= About this exercise =
The listing below holds a line with "ii. A statement that a" and a line with "11 | 6 | 102 |". Reproduce those two lines exactly, plus everything between them.

= Recorded information =
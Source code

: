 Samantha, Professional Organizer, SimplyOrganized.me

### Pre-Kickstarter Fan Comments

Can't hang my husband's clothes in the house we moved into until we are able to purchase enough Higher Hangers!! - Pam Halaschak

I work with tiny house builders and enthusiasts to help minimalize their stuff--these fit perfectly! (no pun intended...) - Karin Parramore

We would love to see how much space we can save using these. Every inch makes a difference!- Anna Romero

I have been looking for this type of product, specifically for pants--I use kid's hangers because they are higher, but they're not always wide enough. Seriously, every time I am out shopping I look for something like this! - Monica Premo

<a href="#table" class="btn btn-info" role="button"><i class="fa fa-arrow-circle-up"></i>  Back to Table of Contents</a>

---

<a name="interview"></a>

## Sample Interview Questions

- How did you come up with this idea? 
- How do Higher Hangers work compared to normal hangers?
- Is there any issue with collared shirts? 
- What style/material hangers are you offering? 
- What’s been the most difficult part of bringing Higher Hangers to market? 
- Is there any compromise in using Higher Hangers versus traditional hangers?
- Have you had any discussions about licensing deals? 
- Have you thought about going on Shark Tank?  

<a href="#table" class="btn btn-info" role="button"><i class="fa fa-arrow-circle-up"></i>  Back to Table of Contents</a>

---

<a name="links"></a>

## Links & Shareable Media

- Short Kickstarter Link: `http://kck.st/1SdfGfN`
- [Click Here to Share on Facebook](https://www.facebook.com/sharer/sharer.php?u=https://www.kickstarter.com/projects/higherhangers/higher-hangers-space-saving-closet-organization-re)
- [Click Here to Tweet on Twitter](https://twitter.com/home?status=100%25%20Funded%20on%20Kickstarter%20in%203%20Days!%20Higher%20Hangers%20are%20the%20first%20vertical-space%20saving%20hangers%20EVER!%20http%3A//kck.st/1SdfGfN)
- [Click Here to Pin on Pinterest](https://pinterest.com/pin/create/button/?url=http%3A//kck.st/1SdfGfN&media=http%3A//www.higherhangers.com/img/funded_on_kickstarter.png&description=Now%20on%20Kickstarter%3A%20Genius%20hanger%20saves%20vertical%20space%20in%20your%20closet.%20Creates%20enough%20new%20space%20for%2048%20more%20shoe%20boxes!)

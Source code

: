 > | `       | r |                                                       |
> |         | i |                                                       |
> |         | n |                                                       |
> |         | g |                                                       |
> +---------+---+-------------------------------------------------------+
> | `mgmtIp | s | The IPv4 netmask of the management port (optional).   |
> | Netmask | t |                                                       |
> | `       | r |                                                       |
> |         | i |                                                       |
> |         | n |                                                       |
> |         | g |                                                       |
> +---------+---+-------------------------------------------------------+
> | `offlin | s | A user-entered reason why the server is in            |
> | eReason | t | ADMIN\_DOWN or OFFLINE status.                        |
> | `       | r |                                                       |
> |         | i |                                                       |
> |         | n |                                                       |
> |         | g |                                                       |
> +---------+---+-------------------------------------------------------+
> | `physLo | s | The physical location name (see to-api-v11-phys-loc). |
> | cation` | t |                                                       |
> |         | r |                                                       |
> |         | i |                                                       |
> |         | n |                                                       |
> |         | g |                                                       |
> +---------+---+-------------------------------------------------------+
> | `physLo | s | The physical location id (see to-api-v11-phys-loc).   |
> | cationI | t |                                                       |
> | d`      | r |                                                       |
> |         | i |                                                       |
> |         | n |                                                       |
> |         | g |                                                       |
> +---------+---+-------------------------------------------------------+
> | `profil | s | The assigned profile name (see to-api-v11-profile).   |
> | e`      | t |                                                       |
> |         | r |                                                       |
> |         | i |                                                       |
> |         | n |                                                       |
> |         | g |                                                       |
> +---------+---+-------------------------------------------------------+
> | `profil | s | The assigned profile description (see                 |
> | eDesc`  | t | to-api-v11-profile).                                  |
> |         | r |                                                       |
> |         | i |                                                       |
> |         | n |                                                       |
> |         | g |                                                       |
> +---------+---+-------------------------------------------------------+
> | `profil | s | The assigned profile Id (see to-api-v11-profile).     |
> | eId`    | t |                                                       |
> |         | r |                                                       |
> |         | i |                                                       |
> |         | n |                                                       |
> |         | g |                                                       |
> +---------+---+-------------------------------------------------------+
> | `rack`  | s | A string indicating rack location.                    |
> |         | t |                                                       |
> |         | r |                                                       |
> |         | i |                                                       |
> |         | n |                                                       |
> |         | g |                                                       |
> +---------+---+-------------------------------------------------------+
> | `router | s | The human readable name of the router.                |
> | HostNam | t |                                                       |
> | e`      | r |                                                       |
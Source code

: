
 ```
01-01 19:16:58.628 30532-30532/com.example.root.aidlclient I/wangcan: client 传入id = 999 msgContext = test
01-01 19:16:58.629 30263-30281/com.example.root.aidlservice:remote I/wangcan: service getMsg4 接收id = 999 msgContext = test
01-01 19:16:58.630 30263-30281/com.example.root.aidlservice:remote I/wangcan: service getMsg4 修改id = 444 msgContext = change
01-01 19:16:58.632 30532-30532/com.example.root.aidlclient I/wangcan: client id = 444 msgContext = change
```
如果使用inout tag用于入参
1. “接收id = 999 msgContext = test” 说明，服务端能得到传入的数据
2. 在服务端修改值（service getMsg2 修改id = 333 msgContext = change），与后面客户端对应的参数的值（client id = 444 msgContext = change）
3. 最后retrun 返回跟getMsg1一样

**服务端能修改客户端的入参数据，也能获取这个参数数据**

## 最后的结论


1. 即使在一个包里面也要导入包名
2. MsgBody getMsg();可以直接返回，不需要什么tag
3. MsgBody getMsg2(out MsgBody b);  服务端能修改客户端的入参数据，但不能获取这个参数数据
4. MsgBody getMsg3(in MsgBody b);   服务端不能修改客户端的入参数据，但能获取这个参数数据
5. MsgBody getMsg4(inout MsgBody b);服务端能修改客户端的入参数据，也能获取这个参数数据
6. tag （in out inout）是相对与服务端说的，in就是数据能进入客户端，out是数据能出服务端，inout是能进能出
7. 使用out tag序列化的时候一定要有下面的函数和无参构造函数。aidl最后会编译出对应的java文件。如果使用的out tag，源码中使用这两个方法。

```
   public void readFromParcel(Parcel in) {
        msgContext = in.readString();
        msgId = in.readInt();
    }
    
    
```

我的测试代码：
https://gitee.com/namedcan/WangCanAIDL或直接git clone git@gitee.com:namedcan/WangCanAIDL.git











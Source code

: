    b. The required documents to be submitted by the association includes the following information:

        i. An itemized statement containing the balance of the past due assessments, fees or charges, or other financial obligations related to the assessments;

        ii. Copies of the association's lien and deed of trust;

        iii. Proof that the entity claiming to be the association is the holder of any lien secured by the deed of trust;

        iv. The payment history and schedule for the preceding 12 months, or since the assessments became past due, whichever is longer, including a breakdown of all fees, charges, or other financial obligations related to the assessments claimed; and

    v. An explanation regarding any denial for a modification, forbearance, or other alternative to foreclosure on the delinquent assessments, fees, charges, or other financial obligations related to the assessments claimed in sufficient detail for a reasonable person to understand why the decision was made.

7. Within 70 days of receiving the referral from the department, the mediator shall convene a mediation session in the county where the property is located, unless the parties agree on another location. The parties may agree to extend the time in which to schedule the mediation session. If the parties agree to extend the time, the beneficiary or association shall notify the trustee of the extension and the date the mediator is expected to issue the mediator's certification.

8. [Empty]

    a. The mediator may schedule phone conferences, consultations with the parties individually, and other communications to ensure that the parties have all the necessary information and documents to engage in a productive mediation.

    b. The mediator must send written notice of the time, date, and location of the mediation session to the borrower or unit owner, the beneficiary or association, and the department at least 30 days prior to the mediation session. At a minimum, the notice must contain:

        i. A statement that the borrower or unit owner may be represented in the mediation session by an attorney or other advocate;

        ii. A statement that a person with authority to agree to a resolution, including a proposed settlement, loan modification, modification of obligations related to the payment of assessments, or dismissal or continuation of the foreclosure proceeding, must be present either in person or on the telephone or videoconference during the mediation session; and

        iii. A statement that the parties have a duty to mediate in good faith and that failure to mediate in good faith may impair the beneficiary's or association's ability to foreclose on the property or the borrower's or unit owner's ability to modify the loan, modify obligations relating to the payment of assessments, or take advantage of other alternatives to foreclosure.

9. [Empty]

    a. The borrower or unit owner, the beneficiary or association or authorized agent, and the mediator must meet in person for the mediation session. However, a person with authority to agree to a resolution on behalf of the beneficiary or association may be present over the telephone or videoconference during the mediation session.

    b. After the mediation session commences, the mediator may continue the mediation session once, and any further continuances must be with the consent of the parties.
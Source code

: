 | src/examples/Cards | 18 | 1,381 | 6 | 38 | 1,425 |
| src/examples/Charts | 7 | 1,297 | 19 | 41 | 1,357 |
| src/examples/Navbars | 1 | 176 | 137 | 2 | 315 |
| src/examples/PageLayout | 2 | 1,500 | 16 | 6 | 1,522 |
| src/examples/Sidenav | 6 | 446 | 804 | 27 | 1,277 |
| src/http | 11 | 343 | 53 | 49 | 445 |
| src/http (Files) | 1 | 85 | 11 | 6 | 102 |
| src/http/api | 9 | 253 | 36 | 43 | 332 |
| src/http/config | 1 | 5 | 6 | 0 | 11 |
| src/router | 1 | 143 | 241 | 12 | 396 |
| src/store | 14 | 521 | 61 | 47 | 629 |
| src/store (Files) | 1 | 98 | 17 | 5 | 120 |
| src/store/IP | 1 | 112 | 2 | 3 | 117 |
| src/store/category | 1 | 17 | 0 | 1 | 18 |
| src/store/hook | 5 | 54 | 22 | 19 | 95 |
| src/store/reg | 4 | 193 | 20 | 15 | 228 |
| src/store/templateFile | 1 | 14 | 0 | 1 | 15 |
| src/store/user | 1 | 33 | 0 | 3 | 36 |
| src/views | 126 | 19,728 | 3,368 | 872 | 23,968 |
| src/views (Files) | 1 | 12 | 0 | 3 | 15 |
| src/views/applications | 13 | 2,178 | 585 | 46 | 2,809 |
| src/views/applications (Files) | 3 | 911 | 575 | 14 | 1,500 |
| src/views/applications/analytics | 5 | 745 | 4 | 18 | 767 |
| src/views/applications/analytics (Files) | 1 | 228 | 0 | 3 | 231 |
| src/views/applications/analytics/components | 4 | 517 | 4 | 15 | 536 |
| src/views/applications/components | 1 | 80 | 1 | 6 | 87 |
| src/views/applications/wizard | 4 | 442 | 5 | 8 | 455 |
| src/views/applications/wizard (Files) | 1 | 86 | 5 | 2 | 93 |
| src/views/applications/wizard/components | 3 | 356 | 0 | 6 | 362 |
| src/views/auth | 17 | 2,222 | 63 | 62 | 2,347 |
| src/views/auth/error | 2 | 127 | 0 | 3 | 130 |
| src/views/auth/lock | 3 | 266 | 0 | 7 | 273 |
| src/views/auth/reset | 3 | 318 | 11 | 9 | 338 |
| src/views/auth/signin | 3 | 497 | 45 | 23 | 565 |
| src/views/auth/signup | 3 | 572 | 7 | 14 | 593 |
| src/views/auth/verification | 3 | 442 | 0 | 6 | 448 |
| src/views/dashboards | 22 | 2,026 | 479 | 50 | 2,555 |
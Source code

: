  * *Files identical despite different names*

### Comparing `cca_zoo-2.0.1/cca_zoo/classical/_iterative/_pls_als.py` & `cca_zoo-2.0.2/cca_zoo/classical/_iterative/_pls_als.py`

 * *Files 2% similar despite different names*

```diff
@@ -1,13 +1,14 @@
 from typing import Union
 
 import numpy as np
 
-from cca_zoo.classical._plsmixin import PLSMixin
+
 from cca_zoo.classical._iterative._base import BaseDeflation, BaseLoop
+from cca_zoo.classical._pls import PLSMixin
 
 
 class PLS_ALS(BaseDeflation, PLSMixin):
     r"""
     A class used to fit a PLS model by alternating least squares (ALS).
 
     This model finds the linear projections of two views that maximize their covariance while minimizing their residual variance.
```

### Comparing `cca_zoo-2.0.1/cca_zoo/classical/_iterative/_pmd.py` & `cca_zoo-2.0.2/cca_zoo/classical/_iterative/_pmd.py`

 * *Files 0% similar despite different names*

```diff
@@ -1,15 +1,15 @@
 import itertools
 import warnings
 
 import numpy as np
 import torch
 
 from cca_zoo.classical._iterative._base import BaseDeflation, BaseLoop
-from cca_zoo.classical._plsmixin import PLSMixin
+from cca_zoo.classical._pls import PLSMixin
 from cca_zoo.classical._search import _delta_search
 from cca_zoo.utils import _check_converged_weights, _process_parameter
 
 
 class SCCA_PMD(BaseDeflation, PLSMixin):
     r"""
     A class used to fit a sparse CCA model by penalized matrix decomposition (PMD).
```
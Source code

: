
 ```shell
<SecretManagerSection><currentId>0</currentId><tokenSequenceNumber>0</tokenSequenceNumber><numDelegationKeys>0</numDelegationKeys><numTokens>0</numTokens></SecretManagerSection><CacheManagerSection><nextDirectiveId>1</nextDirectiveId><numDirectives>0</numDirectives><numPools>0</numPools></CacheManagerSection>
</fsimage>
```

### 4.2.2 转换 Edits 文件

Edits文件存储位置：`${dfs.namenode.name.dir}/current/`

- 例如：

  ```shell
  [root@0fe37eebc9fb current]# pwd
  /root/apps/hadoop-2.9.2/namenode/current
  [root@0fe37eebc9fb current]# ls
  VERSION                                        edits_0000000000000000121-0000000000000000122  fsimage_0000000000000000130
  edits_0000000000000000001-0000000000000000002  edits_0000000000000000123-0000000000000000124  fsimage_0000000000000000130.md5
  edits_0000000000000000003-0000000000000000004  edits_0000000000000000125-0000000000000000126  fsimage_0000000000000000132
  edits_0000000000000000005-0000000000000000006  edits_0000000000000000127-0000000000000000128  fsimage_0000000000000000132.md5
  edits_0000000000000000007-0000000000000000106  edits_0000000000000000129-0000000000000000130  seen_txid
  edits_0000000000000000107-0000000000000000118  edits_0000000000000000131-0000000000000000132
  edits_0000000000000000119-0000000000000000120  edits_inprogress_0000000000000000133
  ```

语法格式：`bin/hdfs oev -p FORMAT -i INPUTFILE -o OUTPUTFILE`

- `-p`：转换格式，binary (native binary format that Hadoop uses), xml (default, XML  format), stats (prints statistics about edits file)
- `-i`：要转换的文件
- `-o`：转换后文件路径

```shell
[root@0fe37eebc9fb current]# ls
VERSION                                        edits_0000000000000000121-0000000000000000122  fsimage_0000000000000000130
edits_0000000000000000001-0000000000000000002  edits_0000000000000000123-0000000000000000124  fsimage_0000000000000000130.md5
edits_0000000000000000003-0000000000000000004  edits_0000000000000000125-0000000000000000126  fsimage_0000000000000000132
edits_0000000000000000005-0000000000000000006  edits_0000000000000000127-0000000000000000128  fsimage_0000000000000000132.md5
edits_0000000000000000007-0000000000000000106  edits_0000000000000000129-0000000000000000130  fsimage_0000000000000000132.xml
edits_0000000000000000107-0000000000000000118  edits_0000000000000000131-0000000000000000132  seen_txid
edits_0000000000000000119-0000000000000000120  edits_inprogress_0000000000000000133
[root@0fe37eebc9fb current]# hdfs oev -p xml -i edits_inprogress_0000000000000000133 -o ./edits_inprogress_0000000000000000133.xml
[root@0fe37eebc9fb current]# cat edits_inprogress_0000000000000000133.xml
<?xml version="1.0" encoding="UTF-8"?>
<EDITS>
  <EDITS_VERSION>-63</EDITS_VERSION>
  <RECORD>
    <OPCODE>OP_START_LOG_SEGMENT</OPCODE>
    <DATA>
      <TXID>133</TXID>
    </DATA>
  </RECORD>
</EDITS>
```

= Answer box =
        ii. A statement that a person with authority to agree to a resolution, including a proposed settlement, loan modification, modification of obligations related to the payment of assessments, or dismissal or continuation of the foreclosure proceeding, must be present either in person or on the telephone or videoconference during the mediation session; and

        iii. A statement that the parties have a duty to mediate in good faith and that failure to mediate in good faith may impair the beneficiary's or association's ability to foreclose on the property or the borrower's or unit owner's ability to modify the loan, modify obligations relating to the payment of assessments, or take advantage of other alternatives to foreclosure.

9. [Empty]

    a. The borrower or unit owner, the beneficiary or association or authorized agent, and the mediator must meet in person for the mediation session. However, a person with authority to agree to a resolution on behalf of the beneficiary or association may be present over the telephone or videoconference during the mediation session.

    b. After the mediation session commences, the mediator may continue the mediation session once, and any further continuances must be with the consent of the parties.
Source code

: | src/examples/Cards | 18 | 1,381 | 6 | 38 | 1,425 |
| src/examples/Charts | 7 | 1,297 | 19 | 41 | 1,357 |
| src/examples/Navbars | 1 | 176 | 137 | 2 | 315 |
| src/examples/PageLayout | 2 | 1,500 | 16 | 6 | 1,522 |
| src/examples/Sidenav | 6 | 446 | 804 | 27 | 1,277 |
| src/http | 11 | 343 | 53 | 49 | 445 |
| src/http (Files) | 1 | 85 | 11 | 6 | 102 |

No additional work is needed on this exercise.